==== RECORDED DATA
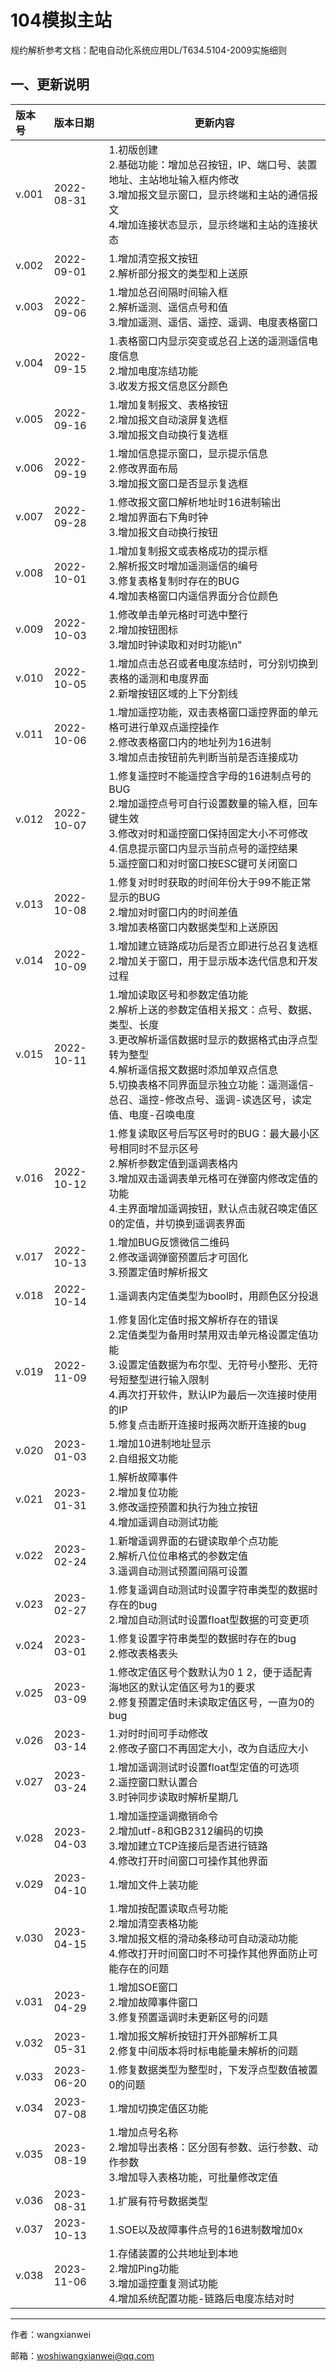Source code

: # 104模拟主站

规约解析参考文档：配电自动化系统应用DL/T634.5104-2009实施细则

## 一、更新说明

| 版本号 | 版本日期   | 更新内容                                                     |
| :----- | :--------- | ------------------------------------------------------------ |
| v.001  | 2022-08-31 | 1.初版创建<br/>2.基础功能：增加总召按钮，IP、端口号、装置地址、主站地址输入框内修改<br/>3.增加报文显示窗口，显示终端和主站的通信报文<br/>4.增加连接状态显示，显示终端和主站的连接状态 |
| v.002  | 2022-09-01 | 1.增加清空报文按钮<br/>2.解析部分报文的类型和上送原          |
| v.003  | 2022-09-06 | 1.增加总召间隔时间输入框<br/>2.解析遥测、遥信点号和值<br/>3.增加遥测、遥信、遥控、遥调、电度表格窗口 |
| v.004  | 2022-09-15 | 1.表格窗口内显示突变或总召上送的遥测遥信电度信息<br/>2.增加电度冻结功能<br/>3.收发方报文信息区分颜色 |
| v.005  | 2022-09-16 | 1.增加复制报文、表格按钮<br/>2.增加报文自动滚屏复选框<br/>3.增加报文自动换行复选框<br/> |
| v.006  | 2022-09-19 | 1.增加信息提示窗口，显示提示信息<br/>2.修改界面布局<br/>3.增加报文窗口是否显示复选框 |
| v.007  | 2022-09-28 | 1.修改报文窗口解析地址时16进制输出<br/>2.增加界面右下角时钟<br/>3.增加报文自动换行按钮 |
| v.008  | 2022-10-01 | 1.增加复制报文或表格成功的提示框<br/>2.解析报文时增加遥测遥信的编号<br/>3.修复表格复制时存在的BUG<br/>4.增加表格窗口内遥信界面分合位颜色 |
| v.009  | 2022-10-03 | 1.修改单击单元格时可选中整行<br/>2.增加按钮图标<br/>3.增加时钟读取和对时功能\n" |
| v.010  | 2022-10-05 | 1.增加点击总召或者电度冻结时，可分别切换到表格的遥测和电度界面<br/>2.新增按钮区域的上下分割线 |
| v.011  | 2022-10-06 | 1.增加遥控功能，双击表格窗口遥控界面的单元格可进行单双点遥控操作<br/>2.修改表格窗口内的地址列为16进制<br/>3.增加点击按钮前先判断当前是否连接成功 |
| v.012  | 2022-10-07 | 1.修复遥控时不能遥控含字母的16进制点号的BUG<br/>2.增加遥控点号可自行设置数量的输入框，回车键生效<br/>3.修改对时和遥控窗口保持固定大小不可修改<br/>4.信息提示窗口内显示当前点号的遥控结果<br/>5.遥控窗口和对时窗口按ESC键可关闭窗口 |
| v.013  | 2022-10-08 | 1.修复对时时获取的时间年份大于99不能正常显示的BUG<br/>2.增加对时窗口内的时间差值<br/>3.增加表格窗口内数据类型和上送原因 |
| v.014  | 2022-10-09 | 1.增加建立链路成功后是否立即进行总召复选框<br/>2.增加关于窗口，用于显示版本迭代信息和开发过程 |
| v.015  | 2022-10-11 | 1.增加读取区号和参数定值功能<br/>2.解析上送的参数定值相关报文：点号、数据、类型、长度<br/>3.更改解析遥信数据时显示的数据格式由浮点型转为整型<br/>4.解析遥信报文数据时添加单双点信息<br/>5.切换表格不同界面显示独立功能：遥测遥信-总召、遥控-修改点号、遥调-读选区号，读定值、电度-召唤电度 |
| v.016  | 2022-10-12 | 1.修复读取区号后写区号时的BUG：最大最小区号相同时不显示区号<br/>2.解析参数定值到遥调表格内<br/>3.增加双击遥调表单元格可在弹窗内修改定值的功能<br/>4.主界面增加遥调按钮，默认点击就召唤定值区0的定值，并切换到遥调表界面 |
| v.017  | 2022-10-13 | 1.增加BUG反馈微信二维码<br/>2.修改遥调弹窗预置后才可固化<br/>3.预置定值时解析报文 |
| v.018  | 2022-10-14 | 1.遥调表内定值类型为bool时，用颜色区分投退                   |
| v.019  | 2022-11-09 | 1.修复固化定值时报文解析存在的错误<br/>2.定值类型为备用时禁用双击单元格设置定值功能<br/>3.设置定值数据为布尔型、无符号小整形、无符号短整型进行输入限制<br/>4.再次打开软件，默认IP为最后一次连接时使用的IP<br/>5.修复点击断开连接时报两次断开连接的bug |
| v.020  | 2023-01-03 | 1.增加10进制地址显示<br/>2.自组报文功能                      |
| v.021  | 2023-01-31 | 1.解析故障事件<br/>2.增加复位功能<br/>3.修改遥控预置和执行为独立按钮<br/>4.增加遥调自动测试功能 |
| v.022  | 2023-02-24 | 1.新增遥调界面的右键读取单个点功能<br/>2.解析八位位串格式的参数定值<br/>3.遥调自动测试预置间隔可设置 |
| v.023  | 2023-02-27 | 1.修复遥调自动测试时设置字符串类型的数据时存在的bug<br/>2.增加自动测试时设置float型数据的可变更项 |
| v.024  | 2023-03-01 | 1.修复设置字符串类型的数据时存在的bug<br/>2.修改表格表头     |
| v.025  | 2023-03-09 | 1.修改定值区号个数默认为0 1 2，便于适配青海地区的默认定值区号为1的要求<br/>2.修复预置定值时未读取定值区号，一直为0的bug |
| v.026  | 2023-03-14 | 1.对时时间可手动修改<br/>2.修改子窗口不再固定大小，改为自适应大小 |
| v.027  | 2023-03-24 | 1.增加遥调测试时设置float型定值的可选项<br/>2.遥控窗口默认置合<br/>3.时钟同步读取时解析星期几 |
| v.028  | 2023-04-03 | 1.增加遥控遥调撤销命令<br/>2.增加utf-8和GB2312编码的切换<br/>3.增加建立TCP连接后是否进行链路<br/>4.修改打开时间窗口可操作其他界面 |
| v.029  | 2023-04-10 | 1.增加文件上装功能                                           |
| v.030  | 2023-04-15 | 1.增加按配置读取点号功能<br/>2.增加清空表格功能<br/>3.增加报文框的滑动条移动可自动滚动功能<br />4.修改打开时间窗口时不可操作其他界面防止可能存在的问题 |
| v.031  | 2023-04-29 | 1.增加SOE窗口<br />2.增加故障事件窗口<br />3.修复预置遥调时未更新区号的问题 |
| v.032  | 2023-05-31 | 1.增加报文解析按钮打开外部解析工具<br />2.修复中间版本将时标电能量未解析的问题 |
| v.033  | 2023-06-20 | 1.修复数据类型为整型时，下发浮点型数值被置0的问题            |
| v.034  | 2023-07-08 | 1.增加切换定值区功能                                         |
| v.035  | 2023-08-19 | 1.增加点号名称<br />2.增加导出表格：区分固有参数、运行参数、动作参数<br />3.增加导入表格功能，可批量修改定值 |
| v.036  | 2023-08-31 | 1.扩展有符号数据类型                                         |
| v.037  | 2023-10-13 | 1.SOE以及故障事件点号的16进制数增加0x                        |
| v.038  | 2023-11-06 | 1.存储装置的公共地址到本地<br />2.增加Ping功能<br />3.增加遥控重复测试功能<br />4.增加系统配置功能-链路后电度冻结对时|


---

作者：wangxianwei

邮箱：woshiwangxianwei@qq.com
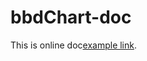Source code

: # bbdChart-doc
This is online doc[example link](https://fzh199410.github.io/bbdChart-doc/ "bbdChart-doc").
========
AIM OF THE TASK
Copy out every line of the entries where the string "bbdChart" shows up.

COMPLETED EXERCISE
: # bbdChart-doc
This is online doc[example link](https://fzh199410.github.io/bbdChart-doc/ "bbdChart-doc").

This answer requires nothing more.